Pages

Senin, 09 Juni 2014

Tentang Kematian


Tentang Kematian


Sore. Hujan mengalir sendu dari atas sana, seiring mentari yang sengatnya tak mau mundur.  Langit menangis. Sekeliling saya menangis: beragam manusia, udara, bahkan barangkali benda yang tak punya nyawa. 

Wajar. 

Ada yang pergi, tadi pagi. Ada yang terambil, dari hati. Ada yang mengalun kembali ke ranah Illahi. Wanita itu memang sudah terlampau uzur, penyakit itu sudah terlampau mengimpitnya hingga ke taraf tak tertanggungkan, dan mungkin... hari ini memang sudah saatnya ia berpulang. Sepertinya.


Tak ada yang memilu pada batin saya kala pertama saya menjumpai raganya yang terbujur kaku, tak juga ketika saya mengaji lirih di sampingnya, bahkan sewaktu saya mememangku tubuhnya yang dimandikan.
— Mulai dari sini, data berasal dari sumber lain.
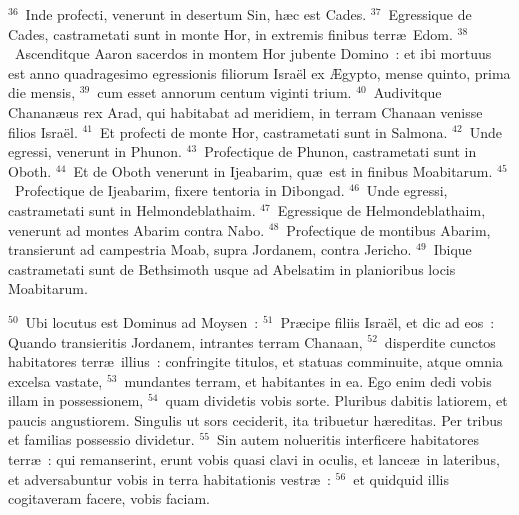${}^{36}$~Inde profecti, venerunt in desertum Sin, h\ae c est Cades.
${}^{37}$~Egressique de Cades, castrametati sunt in monte Hor, in extremis finibus terr\ae\ Edom.
${}^{38}$~Ascenditque Aaron sacerdos in montem Hor jubente Domino~: et ibi mortuus est anno quadragesimo egressionis filiorum Isra\"el ex \AE gypto, mense quinto, prima die mensis,
${}^{39}$~cum esset annorum centum viginti trium.
${}^{40}$~Audivitque Chanan\ae us rex Arad, qui habitabat ad meridiem, in terram Chanaan venisse filios Isra\"el.
${}^{41}$~Et profecti de monte Hor, castrametati sunt in Salmona.
${}^{42}$~Unde egressi, venerunt in Phunon.
${}^{43}$~Profectique de Phunon, castrametati sunt in Oboth.
${}^{44}$~Et de Oboth venerunt in Ijeabarim, qu\ae\ est in finibus Moabitarum.
${}^{45}$~Profectique de Ijeabarim, fixere tentoria in Dibongad.
${}^{46}$~Unde egressi, castrametati sunt in Helmondeblathaim.
${}^{47}$~Egressique de Helmondeblathaim, venerunt ad montes Abarim contra Nabo.
${}^{48}$~Profectique de montibus Abarim, transierunt ad campestria Moab, supra Jordanem, contra Jericho.
${}^{49}$~Ibique castrametati sunt de Bethsimoth usque ad Abelsatim in planioribus locis Moabitarum.


${}^{50}$~Ubi locutus est Dominus ad Moysen~:
${}^{51}$~Pr\ae cipe filiis Isra\"el, et dic ad eos~: Quando transieritis Jordanem, intrantes terram Chanaan,
${}^{52}$~disperdite cunctos habitatores terr\ae\ illius~: confringite titulos, et statuas comminuite, atque omnia excelsa vastate,
${}^{53}$~mundantes terram, et habitantes in ea. Ego enim dedi vobis illam in possessionem,
${}^{54}$~quam dividetis vobis sorte. Pluribus dabitis latiorem, et paucis angustiorem. Singulis ut sors ceciderit, ita tribuetur h\ae reditas. Per tribus et familias possessio dividetur.
${}^{55}$~Sin autem nolueritis interficere habitatores terr\ae~: qui remanserint, erunt vobis quasi clavi in oculis, et lance\ae\ in lateribus, et adversabuntur vobis in terra habitationis vestr\ae~:
${}^{56}$~et quidquid illis cogitaveram facere, vobis faciam.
Batin saya seolah membeku, menjadi bongkahan es yang kokoh. Namun segalanya berubah tatkala keranda itu mulai dikeluarkan dari rumah duka, dibekali sejenak doa, lalu lambat-lambat dibawa menuju pembaringan terakhirnya. Bongkah es itu seketika hancur, mencair, meluber. Jadi tangis. Dan berbarengan dengan kaki-kaki saya yang mengantarkannya ke rumah baru, saya tergugu. Tidak terlalu keras, bahkan terbilang lirih. Namun saya tahu batin saya disapu perih.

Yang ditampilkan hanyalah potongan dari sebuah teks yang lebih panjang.